[Rendered images with source text]
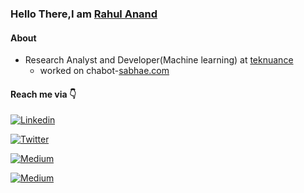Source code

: ### Hello There,I am <a href="https://www.linkedin.com/in/rahul-anand1103/">Rahul Anand</a>
#### About
* Research Analyst and Developer(Machine learning) at <a href="https://teknuance.com/">teknuance</a>
  * worked on chabot-<a href="https://sabhae.com/">sabhae.com</a>

#### Reach me via 👇
<p dir="auto"><a href="https://www.linkedin.com/in/rahul-anand1103/" rel="nofollow"><img src="https://camo.githubusercontent.com/a27bd7143054c8fd3356598793b6077a8742eb023f751f5f1884fa35e88dccb1/68747470733a2f2f696d672e736869656c64732e696f2f62616467652f4c696e6b6564496e2d626c75652e7376673f7374796c653d666f722d7468652d6261646765266c6f676f3d6c696e6b6564696e" alt="Linkedin" data-canonical-src="https://img.shields.io/badge/LinkedIn-blue.svg?style=for-the-badge&amp;logo=linkedin" style="max-width: 100%;"></a>
 
<a href="https://twitter.com/rahulanand1103" rel="nofollow"><img src="https://camo.githubusercontent.com/4f6a7a7cecadbcc9c9a55f8dcdf5b5531dd25c5b10c379ac7caf257a8117d264/68747470733a2f2f696d672e736869656c64732e696f2f62616467652f547769747465722d736b79626c75652e7376673f7374796c653d666f722d7468652d6261646765266c6f676f3d74776974746572" alt="Twitter" data-canonical-src="https://img.shields.io/badge/Twitter-skyblue.svg?style=for-the-badge&amp;logo=twitter" style="max-width: 100%;"></a>
 
<a href="https://rahulanand1103.medium.com/" rel="nofollow"><img src="https://img.shields.io/badge/Medium-12100E?style=for-the-badge&logo=medium&logoColor=white" alt="Medium" data-canonical-src="https://img.shields.io/badge/Instagram-gray.svg?style=for-the-badge&amp;logo=instagram" style="max-width: 100%;"></a></p>


<a href="https://www.kaggle.com/rahulanand0070" rel="nofollow"><img src="https://img.shields.io/badge/Kaggle-20BEFF?style=for-the-badge&logo=Kaggle&logoColor=white" alt="Medium" data-canonical-src="" style="max-width: 100%;"></a></p>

Aim of the task: No pictures should appear; only the lines from the first line of the records through the line with "#### Reach me via 👇", both included, are to be restated word for word.

Written solution:
Source code

: ### Hello There,I am <a href="https://www.linkedin.com/in/rahul-anand1103/">Rahul Anand</a>
#### About
* Research Analyst and Developer(Machine learning) at <a href="https://teknuance.com/">teknuance</a>
  * worked on chabot-<a href="https://sabhae.com/">sabhae.com</a>

#### Reach me via 👇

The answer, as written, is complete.